Tuesday, October 11, 2005

On Hippies

On Hippies

Kids! Don’t end up a hippy. It’s wrong and only causes grief for your family and friends. Terrible, heart-rending grief, caused, in the main, by hippies who are worse than any terrorist organization on the planet, causing havoc and destruction just by being utterly useless.

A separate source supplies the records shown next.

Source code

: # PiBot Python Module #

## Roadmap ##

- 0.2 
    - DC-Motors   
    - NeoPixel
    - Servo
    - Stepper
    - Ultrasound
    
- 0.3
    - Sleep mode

My best friend Martin turned into a hippy.

PLUSES:
* Unexplained access to large quantities of booze and doobage, despite having no money whatsoever

MINUSES:
* Funny smell
* Kaftan, the fashion sense of a sheep (see 'funny smell')
* Liking for shit music and bands with names like 'Chocolate Teapot'
* Learning that, for me, the drugs don’t work (or, as I suspect, the “grass” was pulled from some bugger’s garden, and everybody else was simply pretending to be wrecked to save face)
* “I’m learning the guitar”
* Giving up the guitar and “I’m learning the bongos”
* Unconscious for about 80% of the time
* Having to do his A-Level computer science project for him so he might have a job to go to when he finally came to. He did. He's a gardener.

Hippies: No.

Also: My mate Martin the Hippie paid six hundred quid of his dad's money (“Son – why haven’t you got a job?” “I went to all the record shops and WH Smiths and they didn’t have any”) to go on some sort of hippy get-your-head-together course he'd seen advertised in some fanzine.

Basically, he, and a few other gullible twits were sat in an old, leaking barn with no food or cigarettes for a weekend and told, repeatedly, "Everybody is perfect in their own imperfect way." After 48 hours of this sensory depravation, he would have believed anything, and returned to the world a disciple of the Cult of Useless.

It was such a wonderful scam, a few of us seriously considered running one of these courses ourselves. Who’s with me? There’s money to be made, and students and shit-faced drop-outs to fleece.

I will give an actual, real-life prize to the person who can correctly guess the link between yesterday’s post and today’s. Oh yes.